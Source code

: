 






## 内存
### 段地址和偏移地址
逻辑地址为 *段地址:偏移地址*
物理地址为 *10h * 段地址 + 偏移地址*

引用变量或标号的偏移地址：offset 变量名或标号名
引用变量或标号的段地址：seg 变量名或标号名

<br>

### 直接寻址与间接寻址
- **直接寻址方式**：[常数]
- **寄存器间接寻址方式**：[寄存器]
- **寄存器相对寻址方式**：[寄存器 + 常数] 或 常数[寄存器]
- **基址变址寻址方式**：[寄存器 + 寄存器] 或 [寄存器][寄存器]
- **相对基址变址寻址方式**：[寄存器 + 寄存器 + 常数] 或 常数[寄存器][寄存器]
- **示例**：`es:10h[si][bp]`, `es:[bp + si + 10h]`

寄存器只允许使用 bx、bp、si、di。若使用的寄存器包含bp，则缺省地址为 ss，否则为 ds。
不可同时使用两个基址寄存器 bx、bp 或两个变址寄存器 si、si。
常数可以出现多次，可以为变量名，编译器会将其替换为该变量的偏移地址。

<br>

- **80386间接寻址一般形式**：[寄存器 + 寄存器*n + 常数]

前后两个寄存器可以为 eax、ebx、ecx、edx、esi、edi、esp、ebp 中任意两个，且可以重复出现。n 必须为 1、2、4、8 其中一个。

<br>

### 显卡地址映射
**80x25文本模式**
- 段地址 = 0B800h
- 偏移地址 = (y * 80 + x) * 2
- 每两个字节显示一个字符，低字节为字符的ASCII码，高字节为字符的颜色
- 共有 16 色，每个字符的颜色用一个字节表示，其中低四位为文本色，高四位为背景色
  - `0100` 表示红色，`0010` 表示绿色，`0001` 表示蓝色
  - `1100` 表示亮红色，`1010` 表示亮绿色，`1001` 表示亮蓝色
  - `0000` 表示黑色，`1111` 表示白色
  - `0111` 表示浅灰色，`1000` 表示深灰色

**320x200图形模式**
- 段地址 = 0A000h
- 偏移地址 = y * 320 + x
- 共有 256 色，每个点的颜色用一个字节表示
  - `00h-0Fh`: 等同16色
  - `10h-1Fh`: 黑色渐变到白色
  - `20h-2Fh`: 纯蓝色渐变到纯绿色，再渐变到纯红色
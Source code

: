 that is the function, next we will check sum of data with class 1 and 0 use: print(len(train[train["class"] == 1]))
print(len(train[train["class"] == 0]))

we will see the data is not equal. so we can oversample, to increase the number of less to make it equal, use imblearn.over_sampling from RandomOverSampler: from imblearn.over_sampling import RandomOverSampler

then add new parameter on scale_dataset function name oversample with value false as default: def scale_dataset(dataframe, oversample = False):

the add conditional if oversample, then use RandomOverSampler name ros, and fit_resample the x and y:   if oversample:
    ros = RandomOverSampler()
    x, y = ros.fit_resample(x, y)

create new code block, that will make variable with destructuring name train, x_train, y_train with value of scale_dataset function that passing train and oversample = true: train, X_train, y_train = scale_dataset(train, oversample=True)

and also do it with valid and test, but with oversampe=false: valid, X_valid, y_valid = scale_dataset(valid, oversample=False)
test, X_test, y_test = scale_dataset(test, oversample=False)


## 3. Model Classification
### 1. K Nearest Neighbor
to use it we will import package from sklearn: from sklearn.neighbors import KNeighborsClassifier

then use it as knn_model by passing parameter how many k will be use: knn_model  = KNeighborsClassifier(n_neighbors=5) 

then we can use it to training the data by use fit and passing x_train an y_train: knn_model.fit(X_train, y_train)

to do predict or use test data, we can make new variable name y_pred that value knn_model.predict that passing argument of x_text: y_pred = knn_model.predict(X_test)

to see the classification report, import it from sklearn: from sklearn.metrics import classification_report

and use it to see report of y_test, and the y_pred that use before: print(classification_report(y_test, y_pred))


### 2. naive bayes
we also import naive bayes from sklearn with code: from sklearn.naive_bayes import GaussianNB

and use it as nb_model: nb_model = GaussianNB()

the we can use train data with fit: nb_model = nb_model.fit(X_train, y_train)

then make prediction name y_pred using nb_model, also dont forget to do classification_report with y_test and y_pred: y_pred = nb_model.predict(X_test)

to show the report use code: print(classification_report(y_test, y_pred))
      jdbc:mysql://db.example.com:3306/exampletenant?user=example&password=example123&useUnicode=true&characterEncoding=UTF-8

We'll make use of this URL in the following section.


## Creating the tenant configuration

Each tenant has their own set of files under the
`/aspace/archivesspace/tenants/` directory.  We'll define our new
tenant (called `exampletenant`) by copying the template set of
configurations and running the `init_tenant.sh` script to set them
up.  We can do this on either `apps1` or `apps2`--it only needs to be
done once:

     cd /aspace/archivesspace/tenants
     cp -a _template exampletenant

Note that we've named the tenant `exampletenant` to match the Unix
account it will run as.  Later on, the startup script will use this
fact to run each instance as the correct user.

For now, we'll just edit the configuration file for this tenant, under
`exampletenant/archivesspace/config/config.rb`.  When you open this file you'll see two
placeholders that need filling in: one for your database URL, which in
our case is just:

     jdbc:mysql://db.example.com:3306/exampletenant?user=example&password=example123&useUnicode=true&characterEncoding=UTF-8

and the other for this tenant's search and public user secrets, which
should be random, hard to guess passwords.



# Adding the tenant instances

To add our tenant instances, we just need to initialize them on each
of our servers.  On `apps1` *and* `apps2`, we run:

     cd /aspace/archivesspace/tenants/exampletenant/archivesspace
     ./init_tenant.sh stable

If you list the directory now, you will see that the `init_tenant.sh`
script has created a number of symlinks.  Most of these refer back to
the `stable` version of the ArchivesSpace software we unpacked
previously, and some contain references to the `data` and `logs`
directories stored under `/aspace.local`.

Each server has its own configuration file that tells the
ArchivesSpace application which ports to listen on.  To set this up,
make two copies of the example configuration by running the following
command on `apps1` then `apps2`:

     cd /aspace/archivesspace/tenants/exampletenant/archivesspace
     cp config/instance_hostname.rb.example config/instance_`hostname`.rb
------------------------------
**WHAT TO PRODUCE**: Reproduce exactly the lines from the beginning of the entries above up to and including the line that contains "create new code".

**RESULT OF THIS TASK**:
Source code

: 






## 内存
### 段地址和偏移地址
逻辑地址为 *段地址:偏移地址*
物理地址为 *10h * 段地址 + 偏移地址*

引用变量或标号的偏移地址：offset 变量名或标号名
引用变量或标号的段地址：seg 变量名或标号名

<br>

### 直接寻址与间接寻址
- **直接寻址方式**：[常数]
- **寄存器间接寻址方式**：[寄存器]
- **寄存器相对寻址方式**：[寄存器 + 常数] 或 常数[寄存器]
- **基址变址寻址方式**：[寄存器 + 寄存器] 或 [寄存器][寄存器]
- **相对基址变址寻址方式**：[寄存器 + 寄存器 + 常数] 或 常数[寄存器][寄存器]
- **示例**：`es:10h[si][bp]`, `es:[bp + si + 10h]`

寄存器只允许使用 bx、bp、si、di。若使用的寄存器包含bp，则缺省地址为 ss，否则为 ds。
不可同时使用两个基址寄存器 bx、bp 或两个变址寄存器 si、si。
常数可以出现多次，可以为变量名，编译器会将其替换为该变量的偏移地址。

<br>

- **80386间接寻址一般形式**：[寄存器 + 寄存器*n + 常数]

前后两个寄存器可以为 eax、ebx、ecx、edx、esi、edi、esp、ebp 中任意两个，且可以重复出现。n 必须为 1、2、4、8 其中一个。

<br>

### 显卡地址映射
**80x25文本模式**
- 段地址 = 0B800h
- 偏移地址 = (y * 80 + x) * 2
- 每两个字节显示一个字符，低字节为字符的ASCII码，高字节为字符的颜色
- 共有 16 色，每个字符的颜色用一个字节表示，其中低四位为文本色，高四位为背景色
  - `0100` 表示红色，`0010` 表示绿色，`0001` 表示蓝色
  - `1100` 表示亮红色，`1010` 表示亮绿色，`1001` 表示亮蓝色
  - `0000` 表示黑色，`1111` 表示白色
  - `0111` 表示浅灰色，`1000` 表示深灰色

**320x200图形模式**
- 段地址 = 0A000h
- 偏移地址 = y * 320 + x
- 共有 256 色，每个点的颜色用一个字节表示
  - `00h-0Fh`: 等同16色
  - `10h-1Fh`: 黑色渐变到白色
  - `20h-2Fh`: 纯蓝色渐变到纯绿色，再渐变到纯红色
Source code

: that is the function, next we will check sum of data with class 1 and 0 use: print(len(train[train["class"] == 1]))
print(len(train[train["class"] == 0]))

we will see the data is not equal. so we can oversample, to increase the number of less to make it equal, use imblearn.over_sampling from RandomOverSampler: from imblearn.over_sampling import RandomOverSampler

then add new parameter on scale_dataset function name oversample with value false as default: def scale_dataset(dataframe, oversample = False):

the add conditional if oversample, then use RandomOverSampler name ros, and fit_resample the x and y:   if oversample:
    ros = RandomOverSampler()
    x, y = ros.fit_resample(x, y)

create new code block, that will make variable with destructuring name train, x_train, y_train with value of scale_dataset function that passing train and oversample = true: train, X_train, y_train = scale_dataset(train, oversample=True)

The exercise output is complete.